Television mothers are a breed all to themselves. Some inspire. (Marion Cunningham) Some conspire. (Samantha Stephens) And some just perspire. (Marge Simpson)

With Mother’s Day a few days away, I thought it only fitting to take a look at some of television’s most unique and hard-working mothers. TV moms usually can be grouped into one of two categories: painfully perfect or woefully inadequate. Regardless of how you categorize these lovely ladies, they are all entertaining.

Most comforting mom – Marion Cunningham, Happy Days. She made a mean pot roast, kept an immaculate house, and even darned socks. And she did it all in a dress, heels, and a perfectly styled up-do. Whether talking the birds and bees with Richard and Joanie or doling out advice to The Fonz, Mrs. C. was the show’s heart. There’s just something reassuring about a mom who cooks, cleans, and counsels with a twinkle in her eye and every hair in place. Her sense of humor and, sometimes, silly mistakes gave Mrs. C the edge in this category over fellow classic mother June Cleaver. Without Marion, Happy Days would have been just mediocre days.

Most patient mom – Marge Simpson, The Simpsons. Bart Simpson alone would test the patience of a saint. Add in the fact that Lisa’s constantly honking on that saxophone and Maggie can’t seem to get rid of that pacifier, and Marge could be a candidate for the most in need of a vacation. How this hard worker gets through the day without downing a mouth full of Zoloft is beyond me. Her patience is endless, considering her kids never seem to get any older.

Most incapable of cutting the apron strings – Ellie Ewing, Dallas. Known as Miss Ellie to all those near and dear, this mom was no pushover. Except when it came to telling her grown sons it was time to leave the nest. Granted, the nest was a sprawling mansion on a beautiful ranch, but still. Having sons J.R. and Bobby Ewing and their wives and children all under one roof was asking a bit much. This dysfunctional group could have used a session with Dr. Phil.

Coolest mom – Samantha Stephens, Bewitched. Sorry, but she’s a witch who can make things happen with just a twitch of her cute, upturned nose. That alone makes her the hands-down winner for this category. Watching Samantha handle her husband and juggle the daily chores of domesticity was fun. It gave a whole new meaning to the term “the magic of motherhood.”

Most envied mom – Carol Brady, The Brady Bunch. She had a live-in maid, a gorgeous husband, a cool house with a grand staircase, and six perfect children. What’s not to envy? She always seemed to know the right thing to say and the right amount of punishment to dish out if the kids stepped out of line. Perhaps her most enviable trait was that her kids actually listened.
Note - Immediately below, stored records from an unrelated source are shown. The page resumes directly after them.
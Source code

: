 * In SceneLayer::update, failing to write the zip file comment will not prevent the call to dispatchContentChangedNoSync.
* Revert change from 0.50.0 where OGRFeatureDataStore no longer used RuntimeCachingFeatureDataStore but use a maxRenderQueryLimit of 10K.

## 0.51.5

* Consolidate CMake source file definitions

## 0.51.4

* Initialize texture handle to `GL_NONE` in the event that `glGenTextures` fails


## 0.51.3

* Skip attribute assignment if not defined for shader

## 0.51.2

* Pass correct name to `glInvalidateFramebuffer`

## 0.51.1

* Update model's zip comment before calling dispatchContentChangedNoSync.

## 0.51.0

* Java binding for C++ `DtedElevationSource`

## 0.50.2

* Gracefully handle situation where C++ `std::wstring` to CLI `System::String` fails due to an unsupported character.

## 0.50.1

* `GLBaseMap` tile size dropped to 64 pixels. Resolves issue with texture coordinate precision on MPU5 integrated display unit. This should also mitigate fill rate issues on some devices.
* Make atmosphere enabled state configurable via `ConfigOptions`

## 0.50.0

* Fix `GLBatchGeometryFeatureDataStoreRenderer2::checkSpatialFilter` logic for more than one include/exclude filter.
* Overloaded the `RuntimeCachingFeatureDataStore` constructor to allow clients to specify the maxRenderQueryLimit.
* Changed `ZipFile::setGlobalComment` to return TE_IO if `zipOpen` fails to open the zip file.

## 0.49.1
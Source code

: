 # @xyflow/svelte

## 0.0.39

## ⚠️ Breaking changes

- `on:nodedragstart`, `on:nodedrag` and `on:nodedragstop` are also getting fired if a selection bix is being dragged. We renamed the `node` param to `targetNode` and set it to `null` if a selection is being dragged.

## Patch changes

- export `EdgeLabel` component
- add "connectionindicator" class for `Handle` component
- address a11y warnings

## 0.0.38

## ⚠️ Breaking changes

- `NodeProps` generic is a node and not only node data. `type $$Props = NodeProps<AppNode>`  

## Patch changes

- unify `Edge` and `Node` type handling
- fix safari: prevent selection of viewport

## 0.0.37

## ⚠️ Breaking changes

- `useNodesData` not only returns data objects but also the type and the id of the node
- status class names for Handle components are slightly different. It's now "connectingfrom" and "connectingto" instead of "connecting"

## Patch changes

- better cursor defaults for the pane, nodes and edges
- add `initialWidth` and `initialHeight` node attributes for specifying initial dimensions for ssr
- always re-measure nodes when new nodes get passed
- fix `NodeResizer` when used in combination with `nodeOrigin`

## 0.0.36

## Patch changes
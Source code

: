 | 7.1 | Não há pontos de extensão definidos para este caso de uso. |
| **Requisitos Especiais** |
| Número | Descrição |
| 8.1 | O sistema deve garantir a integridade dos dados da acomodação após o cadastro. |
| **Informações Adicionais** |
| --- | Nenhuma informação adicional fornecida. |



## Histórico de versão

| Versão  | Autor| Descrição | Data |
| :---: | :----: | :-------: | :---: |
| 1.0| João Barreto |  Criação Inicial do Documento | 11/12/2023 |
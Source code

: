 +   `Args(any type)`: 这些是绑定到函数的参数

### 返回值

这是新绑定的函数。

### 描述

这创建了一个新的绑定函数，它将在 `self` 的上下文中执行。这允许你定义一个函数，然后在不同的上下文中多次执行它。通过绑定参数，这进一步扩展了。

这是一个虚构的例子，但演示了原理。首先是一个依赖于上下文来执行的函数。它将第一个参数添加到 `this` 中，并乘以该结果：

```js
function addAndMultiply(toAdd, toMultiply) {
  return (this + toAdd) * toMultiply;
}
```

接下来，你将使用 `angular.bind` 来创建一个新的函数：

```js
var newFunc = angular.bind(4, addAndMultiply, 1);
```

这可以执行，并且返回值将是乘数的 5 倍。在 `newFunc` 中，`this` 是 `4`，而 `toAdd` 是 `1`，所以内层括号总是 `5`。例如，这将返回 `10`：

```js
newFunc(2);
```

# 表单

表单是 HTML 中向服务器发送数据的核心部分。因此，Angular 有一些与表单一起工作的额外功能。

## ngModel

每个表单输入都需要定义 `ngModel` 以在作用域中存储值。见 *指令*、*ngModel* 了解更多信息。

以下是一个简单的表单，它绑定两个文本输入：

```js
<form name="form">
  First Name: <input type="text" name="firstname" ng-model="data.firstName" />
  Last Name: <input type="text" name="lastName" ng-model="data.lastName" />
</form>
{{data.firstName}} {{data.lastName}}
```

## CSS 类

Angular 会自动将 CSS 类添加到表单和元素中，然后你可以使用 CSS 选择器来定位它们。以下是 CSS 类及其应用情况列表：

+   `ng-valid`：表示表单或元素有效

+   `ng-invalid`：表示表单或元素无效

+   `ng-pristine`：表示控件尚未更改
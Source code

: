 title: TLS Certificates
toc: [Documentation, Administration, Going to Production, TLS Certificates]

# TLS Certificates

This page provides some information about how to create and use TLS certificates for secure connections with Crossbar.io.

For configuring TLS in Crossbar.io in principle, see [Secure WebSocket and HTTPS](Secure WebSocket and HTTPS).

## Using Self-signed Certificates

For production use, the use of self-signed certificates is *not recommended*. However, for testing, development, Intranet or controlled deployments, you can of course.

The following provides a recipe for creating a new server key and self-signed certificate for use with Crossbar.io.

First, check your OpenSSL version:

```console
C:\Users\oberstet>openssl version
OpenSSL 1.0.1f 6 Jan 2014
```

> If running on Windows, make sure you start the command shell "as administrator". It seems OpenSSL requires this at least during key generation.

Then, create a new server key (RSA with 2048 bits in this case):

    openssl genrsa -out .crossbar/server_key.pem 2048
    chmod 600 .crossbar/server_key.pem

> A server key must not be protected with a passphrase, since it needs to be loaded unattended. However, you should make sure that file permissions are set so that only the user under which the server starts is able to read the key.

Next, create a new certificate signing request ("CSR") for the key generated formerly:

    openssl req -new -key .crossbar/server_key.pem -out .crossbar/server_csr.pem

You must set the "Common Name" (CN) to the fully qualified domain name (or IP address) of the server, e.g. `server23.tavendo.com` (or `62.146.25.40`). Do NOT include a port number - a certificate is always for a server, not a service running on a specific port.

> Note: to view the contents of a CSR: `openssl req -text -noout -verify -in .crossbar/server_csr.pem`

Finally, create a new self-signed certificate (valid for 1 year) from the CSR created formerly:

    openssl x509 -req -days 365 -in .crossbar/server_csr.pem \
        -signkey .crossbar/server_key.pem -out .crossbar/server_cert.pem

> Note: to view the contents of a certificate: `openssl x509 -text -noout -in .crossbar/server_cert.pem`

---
Least savvy mom – Joyce Summers, Buffy the Vampire Slayer. Not many mothers would allow their teenaged daughter to roam around cemeteries in the dead of night fighting and killing vampires. And I don’t know one who would be cool with that daughter dating a 200-year-old vampire. It’s safe to say that Joyce had questionable mothering skills. In her defense, she was clueless for most of the time, assuming Buffy was doing homework instead of staking the undead.

On a personal note, I’d like to take this opportunity to wish my mom a Happy Mother’s Day. In preparing my comments for this column, I accidentally discovered that the word “mom,” when written upside down, looks like “wow.” Which is funny, really, because that's exactly what she said that year in grade school when I made her a pencil holder out of felt and a rusty soup can.

Mom, thanks for all you’ve done and for not getting too mad the year I broke the chandelier with my baton.